Five Great Retention Strategies to Make Your Best Employees Want to Stay
It used to be that employers could correctly believe that they were in control of the employment game. They would advertise a job opening, receive dozens and perhaps hundreds of well qualified applicants, hire one, and know that person would never quit. Thankfully those days are long behind us. Our the economy and our workforce have changed, including the willingness and ability of employees to change jobs. So how does an employer make it really hard for its best employees to quit? Let me count the ways:

- Offer a flexible work schedule. Let employees have some control, within reason, over their work hours. Does everyone really need to show up at 8:30am and leave by 5:30pm? Would the world really come to an end if your star employee showed up at 7am and left at 4pm so that he can pick up the kids from daycare? If other employers aren't as flexible with his work hours, wouldn't that make him more likely to appreciate working for you and less likely to leave?
- Allow telecommuting. Do you see that box sitting on the desk? It is called a computer. Do you see that smaller box stapled to everyone's hip? It is called a cell phone. With those two nifty gadgets, you've got a portable office for just about every office worker in the land. Do you trust your employees? If so, what argument do you have for not allowing them to work at least part of the time from home? What if you were to allow some to work their mornings at home or one day a week? If they didn't have to sit in on the same meetings that you find to be so meaningless, wouldn't they be more productive? And wouldn't they be more likely to appreciate working for you and less likely to leave?

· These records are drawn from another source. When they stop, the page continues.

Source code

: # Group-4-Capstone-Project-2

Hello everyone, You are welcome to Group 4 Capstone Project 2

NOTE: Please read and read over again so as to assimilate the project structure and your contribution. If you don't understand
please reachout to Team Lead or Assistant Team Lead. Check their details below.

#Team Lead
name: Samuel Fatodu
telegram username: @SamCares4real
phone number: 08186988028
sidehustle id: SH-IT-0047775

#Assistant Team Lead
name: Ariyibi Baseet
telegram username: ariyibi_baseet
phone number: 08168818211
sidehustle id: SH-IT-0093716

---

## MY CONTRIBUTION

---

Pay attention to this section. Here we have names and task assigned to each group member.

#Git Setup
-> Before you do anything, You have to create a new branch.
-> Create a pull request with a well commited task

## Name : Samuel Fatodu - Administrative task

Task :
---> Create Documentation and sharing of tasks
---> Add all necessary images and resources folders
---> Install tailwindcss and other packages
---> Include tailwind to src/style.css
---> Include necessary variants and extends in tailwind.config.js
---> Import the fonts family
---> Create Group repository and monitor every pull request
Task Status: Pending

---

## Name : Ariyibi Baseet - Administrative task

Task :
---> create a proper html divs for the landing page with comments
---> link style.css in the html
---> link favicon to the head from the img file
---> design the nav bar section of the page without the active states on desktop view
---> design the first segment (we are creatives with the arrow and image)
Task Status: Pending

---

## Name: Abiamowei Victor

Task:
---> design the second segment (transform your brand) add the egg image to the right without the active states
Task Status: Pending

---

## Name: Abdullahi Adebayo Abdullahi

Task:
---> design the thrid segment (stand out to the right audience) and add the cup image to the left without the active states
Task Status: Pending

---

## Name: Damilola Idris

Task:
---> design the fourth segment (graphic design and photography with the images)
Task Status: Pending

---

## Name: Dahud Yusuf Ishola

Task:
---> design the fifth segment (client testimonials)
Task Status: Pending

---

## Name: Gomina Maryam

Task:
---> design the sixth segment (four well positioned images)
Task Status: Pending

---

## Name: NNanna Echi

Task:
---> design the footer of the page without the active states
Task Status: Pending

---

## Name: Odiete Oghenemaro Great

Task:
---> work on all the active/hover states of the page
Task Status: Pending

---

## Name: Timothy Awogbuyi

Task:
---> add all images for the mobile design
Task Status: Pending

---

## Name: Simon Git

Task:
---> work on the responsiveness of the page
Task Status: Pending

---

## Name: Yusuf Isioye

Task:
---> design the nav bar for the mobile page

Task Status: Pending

- Employ part-time employees. Some organizations view part-timers as a necessity, either because they don't receive benefits so therefore are cheaper or because those organizations have such unattractive jobs that few full-time employees are willing to work there. But what if your organization deliberately targeted highly skilled workers who only wanted to work part-time, such as Boomers who are retiring from the jobs they had to work at and are now accepting jobs that they want to work at? Wouldn't they be more likely to appreciate working for you and less likely to leave?
- Make your employees take vacations and you do the same. When was the last time you had a vacation? A real vacation? I can't remember the last time that I was truly away for more than three consecutive days. Are your employees the same? Sure, we're all busy and there is so much work to be done before we leave and then we get back. But isn't that the point? Shouldn't we make it a priority to prevent the need we all feel to get ahead in our work before we leave and then spend days or even weeks unburying ourselves after we get back? I've come to feel that it isn't worth the headache so I don't ever really get away. I work for an hour or two most vacation days and then relax the rest of the day. But wouldn't it be better for me, you, and our employees if we all really got away for a week, two weeks, or even more without having to do any work whatsoever? Wouldn't your employees be more likely to appreciate working for you and less likely to leave?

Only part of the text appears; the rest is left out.